• _REQUIREMENT_: Where the line with "Peak. July 2021._" appears below, start writing out lines exactly, and finish with the line with "- **Power bank**", which is included; write out nothing else.
^^^^
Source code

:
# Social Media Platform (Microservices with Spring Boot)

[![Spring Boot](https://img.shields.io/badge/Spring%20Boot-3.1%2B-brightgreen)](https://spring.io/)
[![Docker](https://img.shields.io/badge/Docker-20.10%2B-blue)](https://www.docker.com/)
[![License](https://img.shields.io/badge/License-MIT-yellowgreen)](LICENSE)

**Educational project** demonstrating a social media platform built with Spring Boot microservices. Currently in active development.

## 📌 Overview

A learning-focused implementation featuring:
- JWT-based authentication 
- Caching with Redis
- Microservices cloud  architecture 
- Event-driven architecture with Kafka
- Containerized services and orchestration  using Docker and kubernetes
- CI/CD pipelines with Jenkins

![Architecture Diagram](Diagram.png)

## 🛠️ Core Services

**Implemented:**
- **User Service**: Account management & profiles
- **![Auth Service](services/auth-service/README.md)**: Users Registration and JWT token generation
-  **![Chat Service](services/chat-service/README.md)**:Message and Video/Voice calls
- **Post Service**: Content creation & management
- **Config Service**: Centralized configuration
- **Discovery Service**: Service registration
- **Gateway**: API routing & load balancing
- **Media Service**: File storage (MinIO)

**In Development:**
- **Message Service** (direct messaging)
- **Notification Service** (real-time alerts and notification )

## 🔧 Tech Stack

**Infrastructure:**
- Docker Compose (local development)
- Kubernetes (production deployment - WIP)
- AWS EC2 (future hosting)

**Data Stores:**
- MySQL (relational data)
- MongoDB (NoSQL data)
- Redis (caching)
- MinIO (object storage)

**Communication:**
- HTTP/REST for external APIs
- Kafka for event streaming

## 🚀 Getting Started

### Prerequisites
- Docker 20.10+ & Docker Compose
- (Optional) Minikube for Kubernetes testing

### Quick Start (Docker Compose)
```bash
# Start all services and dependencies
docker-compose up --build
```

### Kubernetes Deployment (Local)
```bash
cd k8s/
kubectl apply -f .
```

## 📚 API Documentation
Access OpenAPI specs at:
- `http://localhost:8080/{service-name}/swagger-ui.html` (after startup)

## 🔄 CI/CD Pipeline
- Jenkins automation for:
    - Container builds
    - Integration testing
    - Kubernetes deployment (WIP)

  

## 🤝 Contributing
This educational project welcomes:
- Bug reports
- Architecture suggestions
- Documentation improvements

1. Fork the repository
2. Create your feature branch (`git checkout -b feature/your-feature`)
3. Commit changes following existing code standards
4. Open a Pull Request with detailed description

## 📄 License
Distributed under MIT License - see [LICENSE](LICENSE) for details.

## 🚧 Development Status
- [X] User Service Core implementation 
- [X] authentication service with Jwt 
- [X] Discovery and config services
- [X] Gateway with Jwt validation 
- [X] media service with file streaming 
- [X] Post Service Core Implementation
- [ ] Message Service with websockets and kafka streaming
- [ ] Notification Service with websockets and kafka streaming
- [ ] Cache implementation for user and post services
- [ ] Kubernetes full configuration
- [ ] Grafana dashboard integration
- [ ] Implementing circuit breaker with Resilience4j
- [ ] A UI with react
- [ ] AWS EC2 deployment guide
^^^^
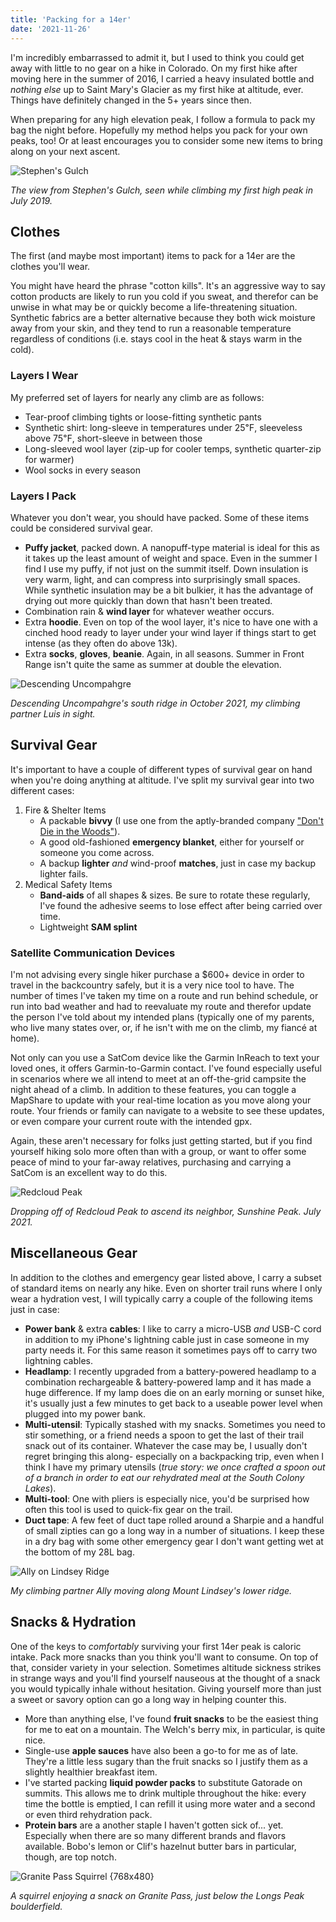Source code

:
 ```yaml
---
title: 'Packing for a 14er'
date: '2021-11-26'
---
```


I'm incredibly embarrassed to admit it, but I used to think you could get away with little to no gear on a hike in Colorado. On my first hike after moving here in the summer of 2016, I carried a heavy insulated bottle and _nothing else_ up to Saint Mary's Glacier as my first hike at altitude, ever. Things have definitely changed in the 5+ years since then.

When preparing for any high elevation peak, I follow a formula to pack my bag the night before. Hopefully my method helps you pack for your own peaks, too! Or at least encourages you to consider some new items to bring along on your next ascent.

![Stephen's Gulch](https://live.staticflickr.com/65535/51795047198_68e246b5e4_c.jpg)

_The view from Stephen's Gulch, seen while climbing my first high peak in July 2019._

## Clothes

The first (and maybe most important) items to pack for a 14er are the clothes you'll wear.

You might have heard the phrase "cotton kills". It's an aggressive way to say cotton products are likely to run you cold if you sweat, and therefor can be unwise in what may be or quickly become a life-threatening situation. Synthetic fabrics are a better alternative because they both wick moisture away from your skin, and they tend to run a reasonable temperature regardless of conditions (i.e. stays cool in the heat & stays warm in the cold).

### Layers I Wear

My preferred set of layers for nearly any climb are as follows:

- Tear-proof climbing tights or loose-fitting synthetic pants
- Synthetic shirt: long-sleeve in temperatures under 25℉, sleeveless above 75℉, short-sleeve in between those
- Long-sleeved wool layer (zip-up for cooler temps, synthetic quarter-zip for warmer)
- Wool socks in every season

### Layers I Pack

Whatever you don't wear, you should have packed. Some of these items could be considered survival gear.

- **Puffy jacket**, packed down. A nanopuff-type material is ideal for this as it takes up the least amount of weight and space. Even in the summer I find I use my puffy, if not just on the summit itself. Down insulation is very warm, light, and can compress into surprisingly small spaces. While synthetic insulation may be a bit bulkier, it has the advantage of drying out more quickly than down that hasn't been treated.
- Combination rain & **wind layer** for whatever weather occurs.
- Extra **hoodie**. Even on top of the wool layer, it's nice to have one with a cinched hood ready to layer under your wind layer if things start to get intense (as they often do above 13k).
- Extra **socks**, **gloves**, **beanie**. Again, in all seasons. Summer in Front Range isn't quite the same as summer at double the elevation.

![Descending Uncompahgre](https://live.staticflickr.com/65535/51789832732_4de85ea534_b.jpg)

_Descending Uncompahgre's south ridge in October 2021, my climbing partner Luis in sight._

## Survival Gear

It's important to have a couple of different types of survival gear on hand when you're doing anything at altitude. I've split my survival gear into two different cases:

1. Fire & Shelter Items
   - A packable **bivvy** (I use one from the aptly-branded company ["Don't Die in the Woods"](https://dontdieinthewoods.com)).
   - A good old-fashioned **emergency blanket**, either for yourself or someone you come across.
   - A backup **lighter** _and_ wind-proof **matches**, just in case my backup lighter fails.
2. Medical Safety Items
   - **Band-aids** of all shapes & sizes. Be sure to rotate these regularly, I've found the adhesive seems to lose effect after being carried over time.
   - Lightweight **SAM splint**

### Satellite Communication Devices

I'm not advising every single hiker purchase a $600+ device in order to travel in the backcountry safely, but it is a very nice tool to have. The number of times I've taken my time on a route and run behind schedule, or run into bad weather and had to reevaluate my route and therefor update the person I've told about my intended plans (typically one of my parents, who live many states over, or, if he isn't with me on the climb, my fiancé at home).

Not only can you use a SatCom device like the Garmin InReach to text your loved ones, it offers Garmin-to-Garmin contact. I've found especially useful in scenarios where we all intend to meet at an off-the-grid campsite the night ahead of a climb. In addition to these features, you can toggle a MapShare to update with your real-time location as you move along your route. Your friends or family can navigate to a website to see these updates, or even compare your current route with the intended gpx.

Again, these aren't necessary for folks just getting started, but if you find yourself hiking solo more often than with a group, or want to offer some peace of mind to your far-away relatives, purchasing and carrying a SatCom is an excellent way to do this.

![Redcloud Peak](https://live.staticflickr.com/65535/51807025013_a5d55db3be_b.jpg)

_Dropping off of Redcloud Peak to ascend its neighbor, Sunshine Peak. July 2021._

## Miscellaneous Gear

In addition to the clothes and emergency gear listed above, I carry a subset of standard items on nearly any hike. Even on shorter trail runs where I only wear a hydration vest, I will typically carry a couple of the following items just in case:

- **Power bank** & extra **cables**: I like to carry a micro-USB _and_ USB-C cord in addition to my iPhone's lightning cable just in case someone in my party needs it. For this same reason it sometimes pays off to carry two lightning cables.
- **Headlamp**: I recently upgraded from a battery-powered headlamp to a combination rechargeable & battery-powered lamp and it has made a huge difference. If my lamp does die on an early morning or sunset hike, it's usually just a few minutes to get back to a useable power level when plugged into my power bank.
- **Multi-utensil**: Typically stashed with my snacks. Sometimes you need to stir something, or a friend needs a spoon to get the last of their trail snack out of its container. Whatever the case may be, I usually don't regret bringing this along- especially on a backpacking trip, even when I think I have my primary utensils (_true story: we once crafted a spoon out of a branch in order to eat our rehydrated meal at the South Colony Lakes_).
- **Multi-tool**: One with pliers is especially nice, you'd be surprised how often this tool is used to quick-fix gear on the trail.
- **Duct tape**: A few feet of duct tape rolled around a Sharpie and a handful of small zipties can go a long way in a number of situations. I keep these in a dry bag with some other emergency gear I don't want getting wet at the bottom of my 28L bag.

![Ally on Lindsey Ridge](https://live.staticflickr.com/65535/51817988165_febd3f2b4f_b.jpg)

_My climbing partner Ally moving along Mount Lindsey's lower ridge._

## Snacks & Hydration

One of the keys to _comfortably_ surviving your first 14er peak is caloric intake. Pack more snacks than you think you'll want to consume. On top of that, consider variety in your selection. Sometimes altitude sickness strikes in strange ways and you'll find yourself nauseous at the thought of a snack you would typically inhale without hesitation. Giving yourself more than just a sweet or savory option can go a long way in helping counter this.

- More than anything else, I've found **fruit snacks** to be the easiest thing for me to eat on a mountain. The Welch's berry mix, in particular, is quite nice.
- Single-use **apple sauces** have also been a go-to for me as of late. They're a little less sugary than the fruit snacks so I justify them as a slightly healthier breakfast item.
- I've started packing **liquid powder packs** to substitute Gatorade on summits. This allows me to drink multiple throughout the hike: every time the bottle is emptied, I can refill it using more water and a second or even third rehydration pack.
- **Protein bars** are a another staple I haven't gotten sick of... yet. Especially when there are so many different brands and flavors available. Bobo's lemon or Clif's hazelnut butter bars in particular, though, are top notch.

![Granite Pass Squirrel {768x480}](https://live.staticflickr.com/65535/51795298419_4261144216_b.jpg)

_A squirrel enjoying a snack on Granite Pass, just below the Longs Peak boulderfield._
^^^^
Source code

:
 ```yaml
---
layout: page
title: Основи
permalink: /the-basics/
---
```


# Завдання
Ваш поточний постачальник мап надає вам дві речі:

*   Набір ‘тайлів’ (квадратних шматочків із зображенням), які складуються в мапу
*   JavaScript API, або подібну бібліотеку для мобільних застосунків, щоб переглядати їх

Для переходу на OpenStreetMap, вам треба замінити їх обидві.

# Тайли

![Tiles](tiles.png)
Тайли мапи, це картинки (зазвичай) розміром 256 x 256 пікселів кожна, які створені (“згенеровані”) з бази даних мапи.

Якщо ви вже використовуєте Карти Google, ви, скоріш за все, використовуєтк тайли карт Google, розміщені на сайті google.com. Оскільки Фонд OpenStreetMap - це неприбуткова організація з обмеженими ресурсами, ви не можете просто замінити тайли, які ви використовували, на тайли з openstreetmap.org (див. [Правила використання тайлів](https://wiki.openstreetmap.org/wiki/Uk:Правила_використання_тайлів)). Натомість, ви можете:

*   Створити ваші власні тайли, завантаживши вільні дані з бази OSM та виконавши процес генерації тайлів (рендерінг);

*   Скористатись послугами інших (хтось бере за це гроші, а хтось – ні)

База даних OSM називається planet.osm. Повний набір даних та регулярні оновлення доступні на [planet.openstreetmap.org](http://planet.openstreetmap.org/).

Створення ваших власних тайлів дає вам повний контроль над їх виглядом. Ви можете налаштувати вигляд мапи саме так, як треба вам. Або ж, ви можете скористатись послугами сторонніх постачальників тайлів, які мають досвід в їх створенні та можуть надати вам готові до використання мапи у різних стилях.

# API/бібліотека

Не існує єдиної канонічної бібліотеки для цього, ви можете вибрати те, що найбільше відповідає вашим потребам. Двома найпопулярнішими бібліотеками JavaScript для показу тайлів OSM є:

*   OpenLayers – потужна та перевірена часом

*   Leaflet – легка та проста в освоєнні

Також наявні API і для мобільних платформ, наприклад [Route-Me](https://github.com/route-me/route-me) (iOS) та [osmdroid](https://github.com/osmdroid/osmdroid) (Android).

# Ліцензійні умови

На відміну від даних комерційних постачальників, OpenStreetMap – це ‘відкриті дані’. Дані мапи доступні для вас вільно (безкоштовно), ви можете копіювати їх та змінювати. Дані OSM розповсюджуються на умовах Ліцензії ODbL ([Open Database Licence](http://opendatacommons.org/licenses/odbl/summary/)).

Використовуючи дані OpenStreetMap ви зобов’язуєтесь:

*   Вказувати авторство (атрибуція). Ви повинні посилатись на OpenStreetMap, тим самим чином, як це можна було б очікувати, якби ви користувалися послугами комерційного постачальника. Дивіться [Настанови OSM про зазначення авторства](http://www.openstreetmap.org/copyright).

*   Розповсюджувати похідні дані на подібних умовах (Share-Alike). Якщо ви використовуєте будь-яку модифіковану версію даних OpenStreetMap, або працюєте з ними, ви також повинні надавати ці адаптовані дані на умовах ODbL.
^^^^
• _YOUR SOLUTION_:
_Dropping off of Redcloud Peak to ascend its neighbor, Sunshine Peak. July 2021._

## Miscellaneous Gear

In addition to the clothes and emergency gear listed above, I carry a subset of standard items on nearly any hike. Even on shorter trail runs where I only wear a hydration vest, I will typically carry a couple of the following items just in case:

- **Power bank** & extra **cables**: I like to carry a micro-USB _and_ USB-C cord in addition to my iPhone's lightning cable just in case someone in my party needs it. For this same reason it sometimes pays off to carry two lightning cables.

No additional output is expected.